Fabrication of a novel electrochemical sensor based on tin disulfide/multi-walled carbon nanotunbes-modified electrode for rutin determination in natural vegetation

Abstract

A tin disulfide and multi-walled carbon nanotube (SnS2/CNTs) electrochemical sensor was constructed for the sensitive and selective determination of rutin in plants. Tin disulfide nanoflowers with various particle sizes were prepared by controlling the reaction time and composited with multi-walled CNTs.
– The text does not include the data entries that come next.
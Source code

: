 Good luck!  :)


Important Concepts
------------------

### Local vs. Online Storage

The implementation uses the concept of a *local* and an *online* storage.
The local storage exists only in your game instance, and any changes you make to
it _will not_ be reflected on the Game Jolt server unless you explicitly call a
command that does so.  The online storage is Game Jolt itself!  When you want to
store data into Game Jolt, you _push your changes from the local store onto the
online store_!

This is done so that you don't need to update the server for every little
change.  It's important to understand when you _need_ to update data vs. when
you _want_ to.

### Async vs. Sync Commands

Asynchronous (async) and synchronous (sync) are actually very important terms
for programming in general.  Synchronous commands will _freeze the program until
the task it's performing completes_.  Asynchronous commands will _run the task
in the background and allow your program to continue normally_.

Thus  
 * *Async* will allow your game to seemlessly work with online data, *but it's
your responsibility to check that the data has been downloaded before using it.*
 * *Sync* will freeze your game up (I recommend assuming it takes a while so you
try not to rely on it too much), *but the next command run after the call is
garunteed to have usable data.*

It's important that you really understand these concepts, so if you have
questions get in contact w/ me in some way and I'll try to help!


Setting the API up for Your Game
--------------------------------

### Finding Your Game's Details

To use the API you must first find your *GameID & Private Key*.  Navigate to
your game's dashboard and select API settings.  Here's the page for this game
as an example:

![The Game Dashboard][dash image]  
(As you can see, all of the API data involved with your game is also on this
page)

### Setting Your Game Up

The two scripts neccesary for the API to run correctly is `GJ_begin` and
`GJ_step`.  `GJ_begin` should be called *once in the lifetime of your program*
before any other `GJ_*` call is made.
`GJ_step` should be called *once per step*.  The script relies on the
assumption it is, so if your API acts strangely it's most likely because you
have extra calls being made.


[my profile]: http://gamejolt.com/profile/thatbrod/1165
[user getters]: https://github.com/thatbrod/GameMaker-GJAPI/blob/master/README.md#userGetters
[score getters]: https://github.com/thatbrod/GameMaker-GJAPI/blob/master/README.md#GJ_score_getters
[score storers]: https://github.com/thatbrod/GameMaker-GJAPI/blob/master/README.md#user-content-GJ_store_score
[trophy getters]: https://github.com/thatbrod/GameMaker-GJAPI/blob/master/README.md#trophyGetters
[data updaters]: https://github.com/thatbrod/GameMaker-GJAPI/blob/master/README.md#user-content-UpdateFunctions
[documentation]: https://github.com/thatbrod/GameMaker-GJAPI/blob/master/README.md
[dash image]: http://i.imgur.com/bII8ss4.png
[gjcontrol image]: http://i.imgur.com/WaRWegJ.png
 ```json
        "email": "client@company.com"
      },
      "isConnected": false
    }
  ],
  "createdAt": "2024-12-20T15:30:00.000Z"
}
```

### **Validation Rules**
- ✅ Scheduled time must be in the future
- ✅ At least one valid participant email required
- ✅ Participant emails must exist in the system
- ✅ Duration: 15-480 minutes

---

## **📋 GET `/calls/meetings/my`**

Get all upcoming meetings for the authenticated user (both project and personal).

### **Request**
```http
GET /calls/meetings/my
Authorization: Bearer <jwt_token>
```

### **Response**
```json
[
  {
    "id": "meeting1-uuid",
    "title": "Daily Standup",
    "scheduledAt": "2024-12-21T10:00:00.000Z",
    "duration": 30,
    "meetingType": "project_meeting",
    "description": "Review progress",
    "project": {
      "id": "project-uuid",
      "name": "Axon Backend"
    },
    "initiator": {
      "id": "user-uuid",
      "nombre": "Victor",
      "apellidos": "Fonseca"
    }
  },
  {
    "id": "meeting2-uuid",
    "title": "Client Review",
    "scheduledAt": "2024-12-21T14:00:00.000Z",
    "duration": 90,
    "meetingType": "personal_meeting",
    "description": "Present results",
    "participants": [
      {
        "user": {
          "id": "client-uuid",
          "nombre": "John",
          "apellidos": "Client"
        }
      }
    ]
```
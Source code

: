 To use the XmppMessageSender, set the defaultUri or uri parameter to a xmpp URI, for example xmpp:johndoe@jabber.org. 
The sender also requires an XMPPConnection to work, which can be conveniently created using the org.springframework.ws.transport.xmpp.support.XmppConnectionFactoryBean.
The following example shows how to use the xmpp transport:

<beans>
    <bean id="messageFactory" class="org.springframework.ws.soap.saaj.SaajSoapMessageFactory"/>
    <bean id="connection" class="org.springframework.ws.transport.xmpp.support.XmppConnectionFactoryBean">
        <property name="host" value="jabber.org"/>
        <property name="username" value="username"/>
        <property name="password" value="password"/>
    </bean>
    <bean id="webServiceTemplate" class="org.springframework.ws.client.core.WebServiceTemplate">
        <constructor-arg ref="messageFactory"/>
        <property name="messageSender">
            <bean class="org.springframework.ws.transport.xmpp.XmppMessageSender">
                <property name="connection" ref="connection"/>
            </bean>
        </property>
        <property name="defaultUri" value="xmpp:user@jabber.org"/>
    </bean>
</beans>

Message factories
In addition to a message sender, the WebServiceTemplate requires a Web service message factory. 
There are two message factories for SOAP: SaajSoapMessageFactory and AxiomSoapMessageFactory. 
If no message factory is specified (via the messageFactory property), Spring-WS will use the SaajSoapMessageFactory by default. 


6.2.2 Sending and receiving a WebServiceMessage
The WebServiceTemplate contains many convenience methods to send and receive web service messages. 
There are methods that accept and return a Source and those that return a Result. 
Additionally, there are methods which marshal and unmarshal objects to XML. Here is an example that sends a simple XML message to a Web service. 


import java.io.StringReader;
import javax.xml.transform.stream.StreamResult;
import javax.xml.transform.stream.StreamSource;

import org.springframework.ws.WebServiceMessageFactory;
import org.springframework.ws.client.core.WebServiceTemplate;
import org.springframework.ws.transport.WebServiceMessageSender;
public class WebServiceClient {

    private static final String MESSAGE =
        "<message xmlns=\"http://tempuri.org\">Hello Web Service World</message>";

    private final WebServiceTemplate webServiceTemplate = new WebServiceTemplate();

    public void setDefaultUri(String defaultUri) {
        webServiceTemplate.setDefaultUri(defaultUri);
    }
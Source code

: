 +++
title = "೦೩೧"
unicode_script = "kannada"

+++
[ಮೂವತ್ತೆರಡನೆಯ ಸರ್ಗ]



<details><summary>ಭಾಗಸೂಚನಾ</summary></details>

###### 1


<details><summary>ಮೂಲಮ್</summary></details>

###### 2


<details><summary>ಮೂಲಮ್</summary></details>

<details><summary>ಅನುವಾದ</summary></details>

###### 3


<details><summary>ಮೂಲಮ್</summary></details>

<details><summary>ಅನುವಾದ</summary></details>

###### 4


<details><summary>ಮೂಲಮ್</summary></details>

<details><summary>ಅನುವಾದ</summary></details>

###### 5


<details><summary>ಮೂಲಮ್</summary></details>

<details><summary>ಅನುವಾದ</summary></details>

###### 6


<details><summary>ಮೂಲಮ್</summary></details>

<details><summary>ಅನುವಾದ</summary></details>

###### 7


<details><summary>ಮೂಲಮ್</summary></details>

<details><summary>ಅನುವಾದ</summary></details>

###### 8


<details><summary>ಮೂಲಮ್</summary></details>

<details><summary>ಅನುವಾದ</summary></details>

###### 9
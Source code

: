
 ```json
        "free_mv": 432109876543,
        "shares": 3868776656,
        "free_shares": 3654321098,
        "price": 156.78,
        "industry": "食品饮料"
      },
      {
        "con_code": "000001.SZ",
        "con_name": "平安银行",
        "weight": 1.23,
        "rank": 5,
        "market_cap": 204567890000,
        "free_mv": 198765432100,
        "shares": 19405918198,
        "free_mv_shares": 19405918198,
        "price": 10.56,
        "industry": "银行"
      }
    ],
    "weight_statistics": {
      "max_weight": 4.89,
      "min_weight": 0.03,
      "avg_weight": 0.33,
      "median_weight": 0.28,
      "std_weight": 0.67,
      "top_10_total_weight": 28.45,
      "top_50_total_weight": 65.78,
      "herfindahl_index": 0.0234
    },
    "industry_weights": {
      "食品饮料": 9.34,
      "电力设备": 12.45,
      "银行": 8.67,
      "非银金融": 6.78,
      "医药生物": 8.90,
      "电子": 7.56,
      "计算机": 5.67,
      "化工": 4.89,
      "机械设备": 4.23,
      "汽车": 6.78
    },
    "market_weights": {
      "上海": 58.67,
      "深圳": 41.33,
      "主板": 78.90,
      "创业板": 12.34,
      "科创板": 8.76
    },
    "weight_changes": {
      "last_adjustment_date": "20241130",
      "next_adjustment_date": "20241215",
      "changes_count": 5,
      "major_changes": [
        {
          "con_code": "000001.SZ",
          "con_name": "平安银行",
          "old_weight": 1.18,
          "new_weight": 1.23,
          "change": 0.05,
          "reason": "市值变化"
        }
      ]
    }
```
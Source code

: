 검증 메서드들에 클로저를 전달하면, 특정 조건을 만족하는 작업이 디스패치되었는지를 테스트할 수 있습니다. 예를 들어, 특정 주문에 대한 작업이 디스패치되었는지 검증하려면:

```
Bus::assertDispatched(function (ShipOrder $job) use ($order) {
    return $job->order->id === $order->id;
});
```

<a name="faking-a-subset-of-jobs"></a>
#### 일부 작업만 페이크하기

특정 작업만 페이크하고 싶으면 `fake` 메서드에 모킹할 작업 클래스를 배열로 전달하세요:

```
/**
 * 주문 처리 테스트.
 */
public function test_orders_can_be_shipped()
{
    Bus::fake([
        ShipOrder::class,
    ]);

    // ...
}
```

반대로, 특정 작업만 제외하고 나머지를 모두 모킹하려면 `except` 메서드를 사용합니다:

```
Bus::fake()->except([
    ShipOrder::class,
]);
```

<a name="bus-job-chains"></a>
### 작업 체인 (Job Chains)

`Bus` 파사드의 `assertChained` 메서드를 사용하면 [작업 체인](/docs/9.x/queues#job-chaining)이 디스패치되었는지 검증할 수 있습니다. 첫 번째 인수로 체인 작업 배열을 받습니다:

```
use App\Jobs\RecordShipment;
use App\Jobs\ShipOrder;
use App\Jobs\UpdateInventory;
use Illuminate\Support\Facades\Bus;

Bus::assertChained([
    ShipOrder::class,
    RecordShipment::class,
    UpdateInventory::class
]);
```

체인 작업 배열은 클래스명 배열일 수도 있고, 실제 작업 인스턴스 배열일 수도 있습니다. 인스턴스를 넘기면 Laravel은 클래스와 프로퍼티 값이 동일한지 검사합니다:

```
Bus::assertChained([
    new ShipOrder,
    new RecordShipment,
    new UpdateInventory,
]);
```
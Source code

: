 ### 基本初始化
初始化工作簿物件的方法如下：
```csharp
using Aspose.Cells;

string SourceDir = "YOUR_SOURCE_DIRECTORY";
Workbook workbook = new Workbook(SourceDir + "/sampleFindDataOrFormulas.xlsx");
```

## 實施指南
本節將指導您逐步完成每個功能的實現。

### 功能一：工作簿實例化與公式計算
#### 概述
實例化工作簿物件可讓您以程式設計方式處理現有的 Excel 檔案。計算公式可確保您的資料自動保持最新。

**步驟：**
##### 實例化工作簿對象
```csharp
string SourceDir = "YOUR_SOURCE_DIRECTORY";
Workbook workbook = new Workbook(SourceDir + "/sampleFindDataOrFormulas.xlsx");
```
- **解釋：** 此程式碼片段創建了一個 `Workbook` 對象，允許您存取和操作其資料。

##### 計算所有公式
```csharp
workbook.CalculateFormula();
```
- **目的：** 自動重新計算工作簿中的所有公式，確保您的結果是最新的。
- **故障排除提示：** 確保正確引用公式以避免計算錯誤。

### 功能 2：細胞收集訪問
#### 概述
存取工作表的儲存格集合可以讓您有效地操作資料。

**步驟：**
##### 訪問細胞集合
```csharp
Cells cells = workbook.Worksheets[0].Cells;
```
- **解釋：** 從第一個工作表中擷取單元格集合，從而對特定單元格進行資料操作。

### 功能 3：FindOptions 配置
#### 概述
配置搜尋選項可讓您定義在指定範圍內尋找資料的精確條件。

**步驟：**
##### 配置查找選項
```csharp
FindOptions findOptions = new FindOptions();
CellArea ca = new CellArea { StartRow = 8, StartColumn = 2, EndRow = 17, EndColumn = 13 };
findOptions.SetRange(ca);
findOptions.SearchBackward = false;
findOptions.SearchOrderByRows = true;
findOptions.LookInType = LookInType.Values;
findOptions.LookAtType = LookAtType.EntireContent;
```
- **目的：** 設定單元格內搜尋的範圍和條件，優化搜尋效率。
The morphology, crystal structure, and chemical composition of these SnS2/CNTs composites were characterized using XRD, XPS, and SEM-EDS. Results illustrated that the SnS2/CNTs had a large specific surface area, good conductivity, and remarkable electrocatalytic performance. The pH of the buffer solution, the scanning rate, and the amount of modified material were also optimized for the rapid detection of rutin. A 2-electron-2-proton mechanism, involving a few rapid and consecutive stages, was speculated to occur during rutin oxidation, based on the observed slope of -53 mV/pH. There was an appreciable linear relationship between the reductive peak current from DPV and the rutin concentration, ranging from 0.005-0.05 µmol/L and 0.1-6 µmol/L, with a detection limit of 0.22 nmol/L (S/N = 3). The sensor also demonstrated good selectivity, excellent sensitivity, and reproducibility when analyzing rutin in real plant samples, with satisfactory recovery, and was also highly consistent with results of HPLC, and thus could be used to evaluate the medicinal value of natural vegetation.